◆ Data extract:
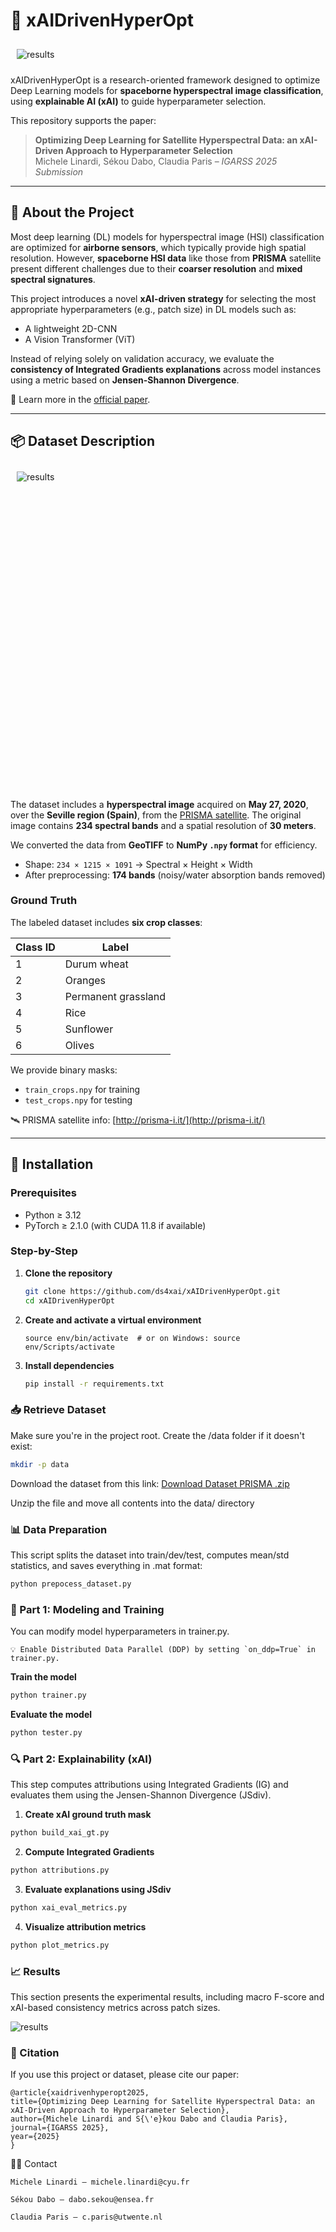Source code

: # 🌾 xAIDrivenHyperOpt

<div style="display: inline-block; padding: 10px;">
  <img src="./images/blockscheme-cap.png" alt="results">
</div>

xAIDrivenHyperOpt is a research-oriented framework designed to optimize Deep Learning models for **spaceborne hyperspectral image classification**, using **explainable AI (xAI)** to guide hyperparameter selection.

This repository supports the paper:

> **Optimizing Deep Learning for Satellite Hyperspectral Data: an xAI-Driven Approach to Hyperparameter Selection**  
> Michele Linardi, Sékou Dabo, Claudia Paris – *IGARSS 2025 Submission*

---

## 📌 About the Project

Most deep learning (DL) models for hyperspectral image (HSI) classification are optimized for **airborne sensors**, which typically provide high spatial resolution. However, **spaceborne HSI data** like those from **PRISMA** satellite present different challenges due to their **coarser resolution** and **mixed spectral signatures**.

This project introduces a novel **xAI-driven strategy** for selecting the most appropriate hyperparameters (e.g., patch size) in DL models such as:
- A lightweight 2D-CNN
- A Vision Transformer (ViT)

Instead of relying solely on validation accuracy, we evaluate the **consistency of Integrated Gradients explanations** across model instances using a metric based on **Jensen-Shannon Divergence**.



📖 Learn more in the [official paper](https://github.com/ds4xai/xAIDrivenHyperOpt/tree/main/paper%20(official)).

---


## 📦 Dataset Description

<div style="display: flex; justify-content: center;">
  <div style="padding: 10px; height: 500px; width: 1000px;">
    <img src="./images/dataset-cap.png" alt="results" style="display: block; margin: auto;">
  </div>
</div>


The dataset includes a **hyperspectral image** acquired on **May 27, 2020**, over the **Seville region (Spain)**, from the [PRISMA satellite](https://prisma.asi.it/). The original image contains **234 spectral bands** and a spatial resolution of **30 meters**.

We converted the data from **GeoTIFF** to **NumPy `.npy` format** for efficiency.

- Shape: `234 × 1215 × 1091` → Spectral × Height × Width
- After preprocessing: **174 bands** (noisy/water absorption bands removed)

### Ground Truth

The labeled dataset includes **six crop classes**:

| Class ID | Label                  |
|----------|------------------------|
| 1        | Durum wheat            |
| 2        | Oranges                |
| 3        | Permanent grassland    |
| 4        | Rice                   |
| 5        | Sunflower              |
| 6        | Olives                 |

We provide binary masks:
- `train_crops.npy` for training
- `test_crops.npy` for testing

🛰️ PRISMA satellite info: [http://prisma-i.it/](http://prisma-i.it/)

---

## 🔧 Installation

### Prerequisites
- Python ≥ 3.12
- PyTorch ≥ 2.1.0 (with CUDA 11.8 if available)

### Step-by-Step

1. **Clone the repository**
   ```bash
   git clone https://github.com/ds4xai/xAIDrivenHyperOpt.git
   cd xAIDrivenHyperOpt
   ```

2. **Create and activate a virtual environment**

    ```bashpython -m venv env
    source env/bin/activate  # or on Windows: source env/Scripts/activate
    ```

3. **Install dependencies**

    ```bash
    pip install -r requirements.txt
    ```

### 📥 Retrieve Dataset

Make sure you're in the project root. Create the /data folder if it doesn't exist:

```bash
mkdir -p data
```

Download the dataset from this link:
[Download Dataset PRISMA .zip](https://enseafr-my.sharepoint.com/:u:/g/personal/sekou_dabo_ensea_fr/EUzXFpf5irdCvuGVjVy3MLIB6tlp6xAo_d-ascp_pPcYrw?e=RlvxdM)

Unzip the file and move all contents into the data/ directory


### 📊 Data Preparation

This script splits the dataset into train/dev/test, computes mean/std statistics, and saves everything in .mat format:

```bash
python prepocess_dataset.py
```   

### 🧠 Part 1: Modeling and Training

You can modify model hyperparameters in trainer.py.

    💡 Enable Distributed Data Parallel (DDP) by setting `on_ddp=True` in trainer.py.

**Train the model**

```bash
python trainer.py
```

**Evaluate the model**
```bash
python tester.py
```

### 🔍 Part 2: Explainability (xAI)

This step computes attributions using Integrated Gradients (IG) and evaluates them using the Jensen-Shannon Divergence (JSdiv).

1. **Create xAI ground truth mask**

```bash
python build_xai_gt.py
```

2. **Compute Integrated Gradients**

```bash
python attributions.py
```

3. **Evaluate explanations using JSdiv**

```bash
python xai_eval_metrics.py
```  

4. **Visualize attribution metrics**

```bash
python plot_metrics.py
```


### 📈 Results

This section presents the experimental results, including macro F-score and xAI-based consistency metrics across patch sizes.

![results](./images/result.png)



### 📄 Citation

If you use this project or dataset, please cite our paper:

    @article{xaidrivenhyperopt2025,
    title={Optimizing Deep Learning for Satellite Hyperspectral Data: an xAI-Driven Approach to Hyperparameter Selection},
    author={Michele Linardi and S{\'e}kou Dabo and Claudia Paris},
    journal={IGARSS 2025},
    year={2025}
    }

🧑‍💻 Contact

    Michele Linardi – michele.linardi@cyu.fr

    Sékou Dabo – dabo.sekou@ensea.fr

    Claudia Paris – c.paris@utwente.nl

◆ Exercise prompt:
Search the preceding listing for "Optimizing", then copy every line that holds it.

◆ Problem solution:
> **Optimizing Deep Learning for Satellite Hyperspectral Data: an xAI-Driven Approach to Hyperparameter Selection**  
    title={Optimizing Deep Learning for Satellite Hyperspectral Data: an xAI-Driven Approach to Hyperparameter Selection},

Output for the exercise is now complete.